GOAL OF THE EXERCISE: Print every line of the material below exactly as it stands, but omit the pictures.

SOURCE MATERIAL:
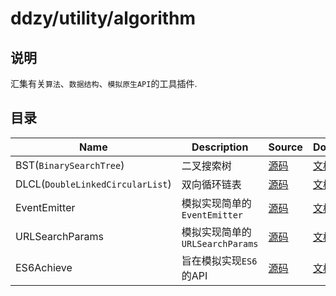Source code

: # ddzy/utility/algorithm

## 说明

汇集有关`算法`、`数据结构`、`模拟原生API`的工具插件.

## 目录

| Name                             | Description                     | Source                                                                                                                | Docs                                                                                              |
| -------------------------------- | ------------------------------- | --------------------------------------------------------------------------------------------------------------------- | ------------------------------------------------------------------------------------------------- |
| BST(`BinarySearchTree`)          | 二叉搜索树                      | [源码](https://github.com/ddzy/ts-utility-plugins/tree/master/src/ddzy/utility/algorithm/binary-search-tree)          | [文档](https://ddzy.gitbook.io/ts-utility-plugins-docs/utility/utility-algorithm/bst)             |
| DLCL(`DoubleLinkedCircularList`) | 双向循环链表                    | [源码](https://github.com/ddzy/ts-utility-plugins/tree/master/src/ddzy/utility/algorithm/double-linked-circular-list) | [文档](https://ddzy.gitbook.io/ts-utility-plugins-docs/utility/utility-algorithm/dlcl)            |
| EventEmitter                     | 模拟实现简单的`EventEmitter`    | [源码](https://github.com/ddzy/ts-utility-plugins/tree/master/src/ddzy/utility/algorithm/event-emitter)               | [文档](https://ddzy.gitbook.io/ts-utility-plugins-docs/utility/utility-algorithm/eventemitter)    |
| URLSearchParams                  | 模拟实现简单的`URLSearchParams` | [源码](https://github.com/ddzy/ts-utility-plugins/tree/master/src/ddzy/utility/algorithm/url-search-params)           | [文档](https://ddzy.gitbook.io/ts-utility-plugins-docs/utility/utility-algorithm/urlsearchparams) |
| ES6Achieve                       | 旨在模拟实现`ES6`的API          | [源码](https://github.com/ddzy/ts-utility-plugins/tree/master/src/ddzy/utility/algorithm/es6-achieve)                 | [文档](https://ddzy.gitbook.io/ts-utility-plugins-docs/utility/utility-algorithm/es6achieve)      |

EXERCISE RESULT:
Source code

: # ddzy/utility/algorithm

## 说明

汇集有关`算法`、`数据结构`、`模拟原生API`的工具插件.

## 目录

| Name                             | Description                     | Source                                                                                                                | Docs                                                                                              |
| -------------------------------- | ------------------------------- | --------------------------------------------------------------------------------------------------------------------- | ------------------------------------------------------------------------------------------------- |
| BST(`BinarySearchTree`)          | 二叉搜索树                      | [源码](https://github.com/ddzy/ts-utility-plugins/tree/master/src/ddzy/utility/algorithm/binary-search-tree)          | [文档](https://ddzy.gitbook.io/ts-utility-plugins-docs/utility/utility-algorithm/bst)             |
| DLCL(`DoubleLinkedCircularList`) | 双向循环链表                    | [源码](https://github.com/ddzy/ts-utility-plugins/tree/master/src/ddzy/utility/algorithm/double-linked-circular-list) | [文档](https://ddzy.gitbook.io/ts-utility-plugins-docs/utility/utility-algorithm/dlcl)            |
| EventEmitter                     | 模拟实现简单的`EventEmitter`    | [源码](https://github.com/ddzy/ts-utility-plugins/tree/master/src/ddzy/utility/algorithm/event-emitter)               | [文档](https://ddzy.gitbook.io/ts-utility-plugins-docs/utility/utility-algorithm/eventemitter)    |
| URLSearchParams                  | 模拟实现简单的`URLSearchParams` | [源码](https://github.com/ddzy/ts-utility-plugins/tree/master/src/ddzy/utility/algorithm/url-search-params)           | [文档](https://ddzy.gitbook.io/ts-utility-plugins-docs/utility/utility-algorithm/urlsearchparams) |
| ES6Achieve                       | 旨在模拟实现`ES6`的API          | [源码](https://github.com/ddzy/ts-utility-plugins/tree/master/src/ddzy/utility/algorithm/es6-achieve)                 | [文档](https://ddzy.gitbook.io/ts-utility-plugins-docs/utility/utility-algorithm/es6achieve)      |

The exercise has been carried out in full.